** What you will do **
What you return must match the records word for word, except that pictures are dropped.

Stored data entries:

:::

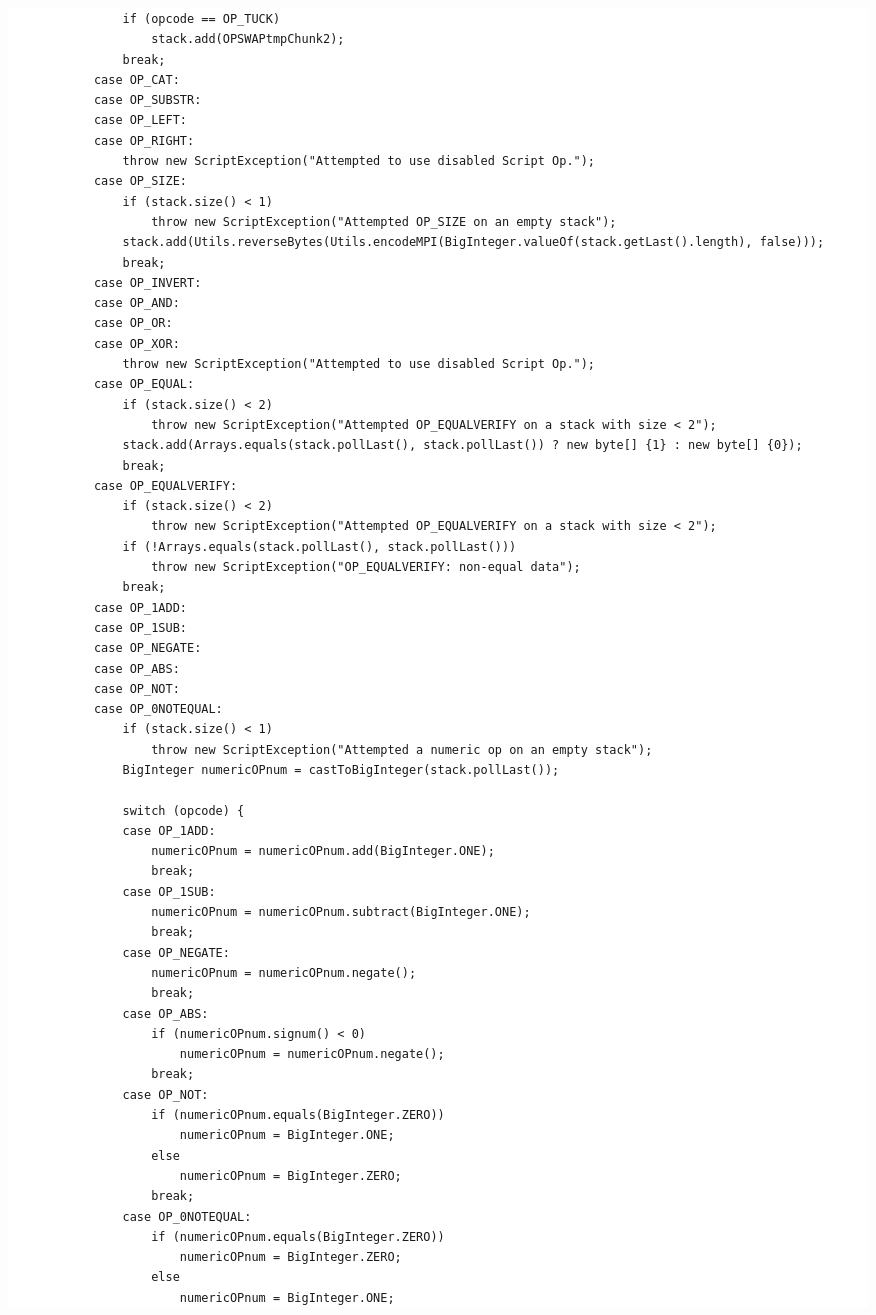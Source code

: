                     if (opcode == OP_TUCK)
                        stack.add(OPSWAPtmpChunk2);
                    break;
                case OP_CAT:
                case OP_SUBSTR:
                case OP_LEFT:
                case OP_RIGHT:
                    throw new ScriptException("Attempted to use disabled Script Op.");
                case OP_SIZE:
                    if (stack.size() < 1)
                        throw new ScriptException("Attempted OP_SIZE on an empty stack");
                    stack.add(Utils.reverseBytes(Utils.encodeMPI(BigInteger.valueOf(stack.getLast().length), false)));
                    break;
                case OP_INVERT:
                case OP_AND:
                case OP_OR:
                case OP_XOR:
                    throw new ScriptException("Attempted to use disabled Script Op.");
                case OP_EQUAL:
                    if (stack.size() < 2)
                        throw new ScriptException("Attempted OP_EQUALVERIFY on a stack with size < 2");
                    stack.add(Arrays.equals(stack.pollLast(), stack.pollLast()) ? new byte[] {1} : new byte[] {0});
                    break;
                case OP_EQUALVERIFY:
                    if (stack.size() < 2)
                        throw new ScriptException("Attempted OP_EQUALVERIFY on a stack with size < 2");
                    if (!Arrays.equals(stack.pollLast(), stack.pollLast()))
                        throw new ScriptException("OP_EQUALVERIFY: non-equal data");
                    break;
                case OP_1ADD:
                case OP_1SUB:
                case OP_NEGATE:
                case OP_ABS:
                case OP_NOT:
                case OP_0NOTEQUAL:
                    if (stack.size() < 1)
                        throw new ScriptException("Attempted a numeric op on an empty stack");
                    BigInteger numericOPnum = castToBigInteger(stack.pollLast());
                                        
                    switch (opcode) {
                    case OP_1ADD:
                        numericOPnum = numericOPnum.add(BigInteger.ONE);
                        break;
                    case OP_1SUB:
                        numericOPnum = numericOPnum.subtract(BigInteger.ONE);
                        break;
                    case OP_NEGATE:
                        numericOPnum = numericOPnum.negate();
                        break;
                    case OP_ABS:
                        if (numericOPnum.signum() < 0)
                            numericOPnum = numericOPnum.negate();
                        break;
                    case OP_NOT:
                        if (numericOPnum.equals(BigInteger.ZERO))
                            numericOPnum = BigInteger.ONE;
                        else
                            numericOPnum = BigInteger.ZERO;
                        break;
                    case OP_0NOTEQUAL:
                        if (numericOPnum.equals(BigInteger.ZERO))
                            numericOPnum = BigInteger.ZERO;
                        else
                            numericOPnum = BigInteger.ONE;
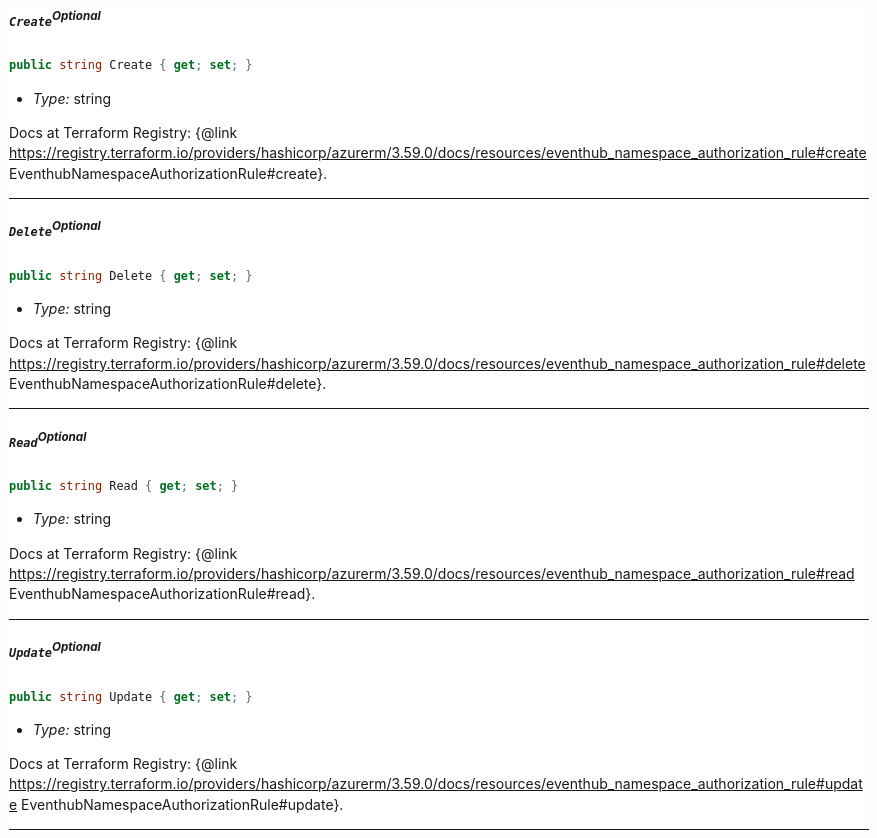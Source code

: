 
##### `Create`<sup>Optional</sup> <a name="Create" id="@cdktf/provider-azurerm.eventhubNamespaceAuthorizationRule.EventhubNamespaceAuthorizationRuleTimeouts.property.create"></a>

```csharp
public string Create { get; set; }
```

- *Type:* string

Docs at Terraform Registry: {@link https://registry.terraform.io/providers/hashicorp/azurerm/3.59.0/docs/resources/eventhub_namespace_authorization_rule#create EventhubNamespaceAuthorizationRule#create}.

---

##### `Delete`<sup>Optional</sup> <a name="Delete" id="@cdktf/provider-azurerm.eventhubNamespaceAuthorizationRule.EventhubNamespaceAuthorizationRuleTimeouts.property.delete"></a>

```csharp
public string Delete { get; set; }
```

- *Type:* string

Docs at Terraform Registry: {@link https://registry.terraform.io/providers/hashicorp/azurerm/3.59.0/docs/resources/eventhub_namespace_authorization_rule#delete EventhubNamespaceAuthorizationRule#delete}.

---

##### `Read`<sup>Optional</sup> <a name="Read" id="@cdktf/provider-azurerm.eventhubNamespaceAuthorizationRule.EventhubNamespaceAuthorizationRuleTimeouts.property.read"></a>

```csharp
public string Read { get; set; }
```

- *Type:* string

Docs at Terraform Registry: {@link https://registry.terraform.io/providers/hashicorp/azurerm/3.59.0/docs/resources/eventhub_namespace_authorization_rule#read EventhubNamespaceAuthorizationRule#read}.

---

##### `Update`<sup>Optional</sup> <a name="Update" id="@cdktf/provider-azurerm.eventhubNamespaceAuthorizationRule.EventhubNamespaceAuthorizationRuleTimeouts.property.update"></a>

```csharp
public string Update { get; set; }
```

- *Type:* string

Docs at Terraform Registry: {@link https://registry.terraform.io/providers/hashicorp/azurerm/3.59.0/docs/resources/eventhub_namespace_authorization_rule#update EventhubNamespaceAuthorizationRule#update}.

---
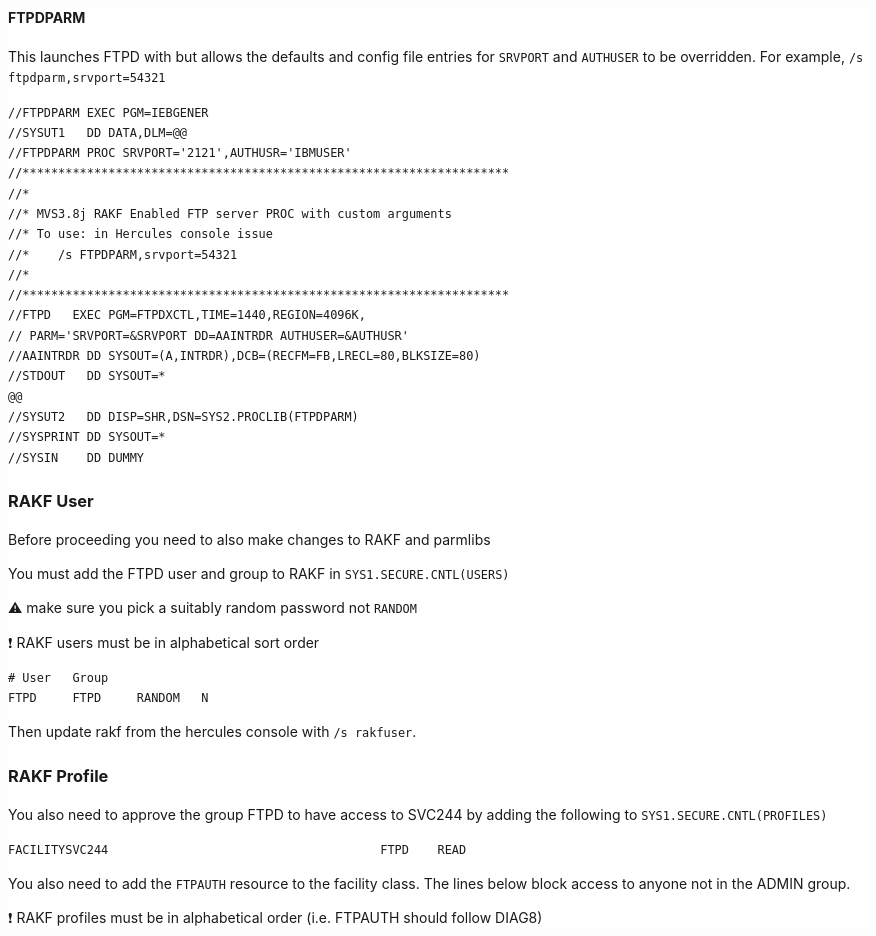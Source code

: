 #### FTPDPARM

This launches FTPD with but allows the defaults and config file entries for `SRVPORT` and `AUTHUSER` to be overridden. For example,
`/s ftpdparm,srvport=54321`

```jcl
//FTPDPARM EXEC PGM=IEBGENER
//SYSUT1   DD DATA,DLM=@@
//FTPDPARM PROC SRVPORT='2121',AUTHUSR='IBMUSER'
//********************************************************************
//*
//* MVS3.8j RAKF Enabled FTP server PROC with custom arguments
//* To use: in Hercules console issue
//*    /s FTPDPARM,srvport=54321
//*
//********************************************************************
//FTPD   EXEC PGM=FTPDXCTL,TIME=1440,REGION=4096K,
// PARM='SRVPORT=&SRVPORT DD=AAINTRDR AUTHUSER=&AUTHUSR'
//AAINTRDR DD SYSOUT=(A,INTRDR),DCB=(RECFM=FB,LRECL=80,BLKSIZE=80)
//STDOUT   DD SYSOUT=*
@@
//SYSUT2   DD DISP=SHR,DSN=SYS2.PROCLIB(FTPDPARM)
//SYSPRINT DD SYSOUT=*
//SYSIN    DD DUMMY
```

### RAKF User

Before proceeding you need to also make changes to RAKF and parmlibs

You must add the FTPD user and group to RAKF in `SYS1.SECURE.CNTL(USERS)`

:warning: make sure you pick a suitably random password not `RANDOM`

:exclamation: RAKF users must be in alphabetical sort order

```
# User   Group
FTPD     FTPD     RANDOM   N
```

Then update rakf from the hercules console with `/s rakfuser`.

### RAKF Profile

You also need to approve the group FTPD to have access to SVC244 by
adding the following to `SYS1.SECURE.CNTL(PROFILES)`

```
FACILITYSVC244                                      FTPD    READ
```

You also need to add the `FTPAUTH` resource to the facility class. The
lines below block access to anyone not in the ADMIN group.

:exclamation: RAKF profiles must be in alphabetical order (i.e. FTPAUTH should follow DIAG8)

:::

** Task answer **
Source code

:                     if (opcode == OP_TUCK)
                        stack.add(OPSWAPtmpChunk2);
                    break;
                case OP_CAT:
                case OP_SUBSTR:
                case OP_LEFT:
                case OP_RIGHT:
                    throw new ScriptException("Attempted to use disabled Script Op.");
                case OP_SIZE:
                    if (stack.size() < 1)
                        throw new ScriptException("Attempted OP_SIZE on an empty stack");
                    stack.add(Utils.reverseBytes(Utils.encodeMPI(BigInteger.valueOf(stack.getLast().length), false)));
                    break;
                case OP_INVERT:
                case OP_AND:
                case OP_OR:
                case OP_XOR:
                    throw new ScriptException("Attempted to use disabled Script Op.");
                case OP_EQUAL:
                    if (stack.size() < 2)
                        throw new ScriptException("Attempted OP_EQUALVERIFY on a stack with size < 2");
                    stack.add(Arrays.equals(stack.pollLast(), stack.pollLast()) ? new byte[] {1} : new byte[] {0});
                    break;
                case OP_EQUALVERIFY:
                    if (stack.size() < 2)
                        throw new ScriptException("Attempted OP_EQUALVERIFY on a stack with size < 2");
                    if (!Arrays.equals(stack.pollLast(), stack.pollLast()))
                        throw new ScriptException("OP_EQUALVERIFY: non-equal data");
                    break;
                case OP_1ADD:
                case OP_1SUB:
                case OP_NEGATE:
                case OP_ABS:
                case OP_NOT:
                case OP_0NOTEQUAL:
                    if (stack.size() < 1)
                        throw new ScriptException("Attempted a numeric op on an empty stack");
                    BigInteger numericOPnum = castToBigInteger(stack.pollLast());
                                        
                    switch (opcode) {
                    case OP_1ADD:
                        numericOPnum = numericOPnum.add(BigInteger.ONE);
                        break;
                    case OP_1SUB:
                        numericOPnum = numericOPnum.subtract(BigInteger.ONE);
                        break;
                    case OP_NEGATE:
                        numericOPnum = numericOPnum.negate();
                        break;
                    case OP_ABS:
                        if (numericOPnum.signum() < 0)
                            numericOPnum = numericOPnum.negate();
                        break;
                    case OP_NOT:
                        if (numericOPnum.equals(BigInteger.ZERO))
                            numericOPnum = BigInteger.ONE;
                        else
                            numericOPnum = BigInteger.ZERO;
                        break;
                    case OP_0NOTEQUAL:
                        if (numericOPnum.equals(BigInteger.ZERO))
                            numericOPnum = BigInteger.ZERO;
                        else
                            numericOPnum = BigInteger.ONE;
Source code

: 
##### `Create`<sup>Optional</sup> <a name="Create" id="@cdktf/provider-azurerm.eventhubNamespaceAuthorizationRule.EventhubNamespaceAuthorizationRuleTimeouts.property.create"></a>

```csharp
public string Create { get; set; }
```

- *Type:* string

Docs at Terraform Registry: {@link https://registry.terraform.io/providers/hashicorp/azurerm/3.59.0/docs/resources/eventhub_namespace_authorization_rule#create EventhubNamespaceAuthorizationRule#create}.

---

##### `Delete`<sup>Optional</sup> <a name="Delete" id="@cdktf/provider-azurerm.eventhubNamespaceAuthorizationRule.EventhubNamespaceAuthorizationRuleTimeouts.property.delete"></a>

```csharp
public string Delete { get; set; }
```

- *Type:* string

Docs at Terraform Registry: {@link https://registry.terraform.io/providers/hashicorp/azurerm/3.59.0/docs/resources/eventhub_namespace_authorization_rule#delete EventhubNamespaceAuthorizationRule#delete}.

---

##### `Read`<sup>Optional</sup> <a name="Read" id="@cdktf/provider-azurerm.eventhubNamespaceAuthorizationRule.EventhubNamespaceAuthorizationRuleTimeouts.property.read"></a>

```csharp
public string Read { get; set; }
```

- *Type:* string

Docs at Terraform Registry: {@link https://registry.terraform.io/providers/hashicorp/azurerm/3.59.0/docs/resources/eventhub_namespace_authorization_rule#read EventhubNamespaceAuthorizationRule#read}.

---

##### `Update`<sup>Optional</sup> <a name="Update" id="@cdktf/provider-azurerm.eventhubNamespaceAuthorizationRule.EventhubNamespaceAuthorizationRuleTimeouts.property.update"></a>

```csharp
public string Update { get; set; }
```

- *Type:* string

Docs at Terraform Registry: {@link https://registry.terraform.io/providers/hashicorp/azurerm/3.59.0/docs/resources/eventhub_namespace_authorization_rule#update EventhubNamespaceAuthorizationRule#update}.

---
Source code

: #### FTPDPARM

This launches FTPD with but allows the defaults and config file entries for `SRVPORT` and `AUTHUSER` to be overridden. For example,
`/s ftpdparm,srvport=54321`

```jcl
//FTPDPARM EXEC PGM=IEBGENER
//SYSUT1   DD DATA,DLM=@@
//FTPDPARM PROC SRVPORT='2121',AUTHUSR='IBMUSER'
//********************************************************************
//*
//* MVS3.8j RAKF Enabled FTP server PROC with custom arguments
//* To use: in Hercules console issue
//*    /s FTPDPARM,srvport=54321
//*
//********************************************************************
//FTPD   EXEC PGM=FTPDXCTL,TIME=1440,REGION=4096K,
// PARM='SRVPORT=&SRVPORT DD=AAINTRDR AUTHUSER=&AUTHUSR'
//AAINTRDR DD SYSOUT=(A,INTRDR),DCB=(RECFM=FB,LRECL=80,BLKSIZE=80)
//STDOUT   DD SYSOUT=*
@@
//SYSUT2   DD DISP=SHR,DSN=SYS2.PROCLIB(FTPDPARM)
//SYSPRINT DD SYSOUT=*
//SYSIN    DD DUMMY
```

### RAKF User

Before proceeding you need to also make changes to RAKF and parmlibs

You must add the FTPD user and group to RAKF in `SYS1.SECURE.CNTL(USERS)`

:warning: make sure you pick a suitably random password not `RANDOM`

:exclamation: RAKF users must be in alphabetical sort order

```
# User   Group
FTPD     FTPD     RANDOM   N
```

Then update rakf from the hercules console with `/s rakfuser`.

### RAKF Profile

You also need to approve the group FTPD to have access to SVC244 by
adding the following to `SYS1.SECURE.CNTL(PROFILES)`

```
FACILITYSVC244                                      FTPD    READ
```

You also need to add the `FTPAUTH` resource to the facility class. The
lines below block access to anyone not in the ADMIN group.

:exclamation: RAKF profiles must be in alphabetical order (i.e. FTPAUTH should follow DIAG8)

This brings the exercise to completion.